What Could A University Be: Revolutionary Ideas for the Future
When and Where
Description
Two Presidents respond to What Could A University Be: Revolutionary Ideas for the Future, by Robert Gibbs. This new book imagines a university where all students in all levels and across all faculties, including professional schools are learning how to do research.
Gibbs proposes a widely applicable model that reverses the traditional top-down flow by teaching students how to conduct research and become knowledge creators rather than passive recipients. Instead of replicating themselves through their graduate students, professors multiply knowledge by teaching others how to teach and how to inquire. This future university embraces discord and different perspectives on what knowledge is and turns the current model inside out by suggesting that universities draw from and exchange with society around them.
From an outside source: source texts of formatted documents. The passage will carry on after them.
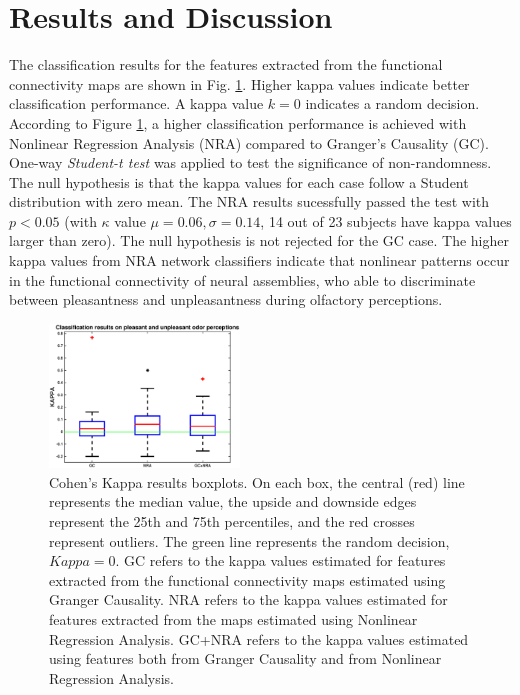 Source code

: \section{Results and Discussion}

The classification results for the features extracted from the functional connectivity maps are shown in Fig. \ref{fig:kappa}. Higher kappa values indicate better classification performance. A kappa value $k=0$ indicates a random decision. According to Figure \ref{fig:kappa}, a higher classification performance is achieved with Nonlinear Regression Analysis (NRA) compared to Granger's Causality (GC). One-way \emph{Student-t test} was applied to test the significance of non-randomness. The null hypothesis is that the kappa values for each case follow a Student distribution with zero mean. The NRA results sucessfully passed the test with $p<0.05$ (with $\kappa$ value $\mu = 0.06, \sigma = 0.14$, 14 out of 23 subjects have kappa values larger than zero). The null hypothesis is not rejected for the GC case. The higher kappa values from NRA network classifiers indicate that nonlinear patterns occur in the functional connectivity of neural assemblies, who able to discriminate between pleasantness and unpleasantness during olfactory perceptions. 

\begin{figure}[t]
    \centering
    \includegraphics[width=0.45\textwidth]{./images/kappa.eps}
    \caption{Cohen's Kappa results boxplots. On each box, the central (red) line represents the median value, the upside and downside edges represent the 25th and 75th percentiles, and the red crosses represent outliers. The green line represents the random decision, $Kappa=0$. GC refers to the kappa values estimated for features extracted from the functional connectivity maps estimated using Granger Causality. NRA refers to the kappa values estimated for features extracted from the maps estimated using Nonlinear Regression Analysis. GC+NRA refers to the kappa values estimated using features both from Granger Causality and from Nonlinear Regression Analysis.}
    \label{fig:kappa}
\end{figure}

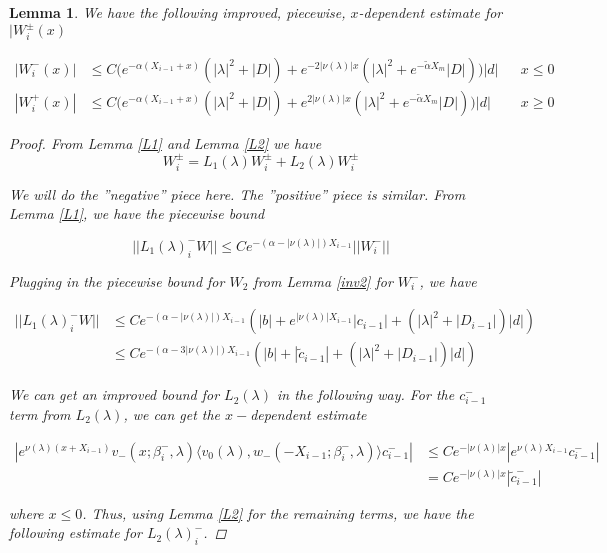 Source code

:\documentclass[12pt]{article}
\newtheorem{lemma}{Lemma}
\begin{document}
\begin{lemma}\label{Wboundimproved}
We have the following improved, piecewise, $x$-dependent estimate for $|W_i^\pm(x)$

\begin{align*}
| W_i^-(x)| &\leq C \Big(e^{-\alpha(X_{i-1} + x)}( |\lambda|^2 + |D|)
+ e^{-2|\nu(\lambda)|x}( |\lambda|^2 + e^{-\tilde{\alpha} X_m}|D|) \Big)|d| && x \leq 0 \\
| W_i^+(x)| &\leq C \Big(e^{-\alpha(X_{i-1} + x)}( |\lambda|^2 + |D|)
+ e^{2|\nu(\lambda)|x}( |\lambda|^2 + e^{-\tilde{\alpha} X_m}|D|) \Big)|d| && x \geq 0
\end{align*}

\begin{proof}

From Lemma \ref{L1} and Lemma \ref{L2} we have
\[
W_i^\pm = L_1(\lambda)W_i^\pm + L_2(\lambda)W_i^\pm 
\]

We will do the ''negative'' piece here. The ''positive'' piece is similar. From Lemma \ref{L1}, we have the piecewise bound

\[
||L_1(\lambda)_i^- W|| \leq C e^{-(\alpha -|\nu(\lambda)|)X_{i-1}} ||W_i^-||
\]

Plugging in the piecewise bound for $W_2$ from Lemma \ref{inv2} for $W_i^-$, we have

\begin{align*}
||L_1(\lambda)_i^- W|| &\leq C e^{-(\alpha -|\nu(\lambda)|)X_{i-1}} ( |b| + e^{|\nu(\lambda)|X_{i-1}}|c_{i-1}| + (|\lambda|^2 + |D_{i-1}|)|d| ) \\
&\leq C e^{-(\alpha - 3|\nu(\lambda)|)X_{i-1}} ( |b| + |\tilde{c}_{i-1}| + (|\lambda|^2 + |D_{i-1}|)|d| ) 
\end{align*}

We can get an improved bound for $L_2(\lambda)$ in the following way. For the $c_{i-1}^-$ term from $L_2(\lambda)$, we can get the $x-$dependent estimate

\begin{align*}
|e^{\nu(\lambda)(x+X_{i-1})} v_-(x; \beta_i^-, \lambda) \langle v_0(\lambda), w_-(-X_{i-1}; \beta_i^-, \lambda) \rangle c_{i-1}^-| &\leq C e^{-|\nu(\lambda)| x }| e^{\nu(\lambda)X_{i-1}} c_{i-1}^-| \\
&= C e^{-|\nu(\lambda)| x }| \tilde{c}_{i-1}^-|
\end{align*}

where $x \leq 0$. Thus, using Lemma \ref{L2} for the remaining terms, we have the following estimate for $L_2(\lambda)_i^-$.


\end{proof}
\end{lemma}
\end{document}

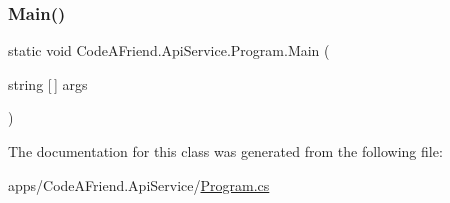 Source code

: \mbox{\label{class_code_a_friend_1_1_api_service_1_1_program_ab8576d734dee8553d034caa706a0d54c}} 
\subsubsection{\texorpdfstring{Main()}{Main()}}
{\footnotesize\ttfamily static void Code\+A\+Friend.\+Api\+Service.\+Program.\+Main (\begin{DoxyParamCaption}\item[{string \mbox{[}$\,$\mbox{]}}]{args }\end{DoxyParamCaption})\hspace{0.3cm}{\ttfamily [static]}}



The documentation for this class was generated from the following file\+:\begin{DoxyCompactItemize}
\item 
apps/\+Code\+A\+Friend.\+Api\+Service/\mbox{\hyperlink{_program_8cs}{Program.\+cs}}\end{DoxyCompactItemize}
Gibbs situates the responsibilities of higher education in a world of widely distributed, sometimes distorted, information and rapidly changing technology.
David Naylor, President Emeritus of U of T, and Rhonda MacEwen, President of Victoria University will share their reflections on the future of research universities in relation to this book.
Panel 5:30-6:45pm
Reception (Upper library) 6:45-8:00pm
What Could a University Be? will change how readers understand teaching, research, the kinds of thinking students should learn, and the role of the university in solving the many challenges of our time.
This timely and inspiring book offers new insights for university leaders around the world, especially mid-level academic managers, and for faculty, especially in the teaching stream. It is also essential reading for students who want to understand the true purpose of their education, and for the parents who send them to university.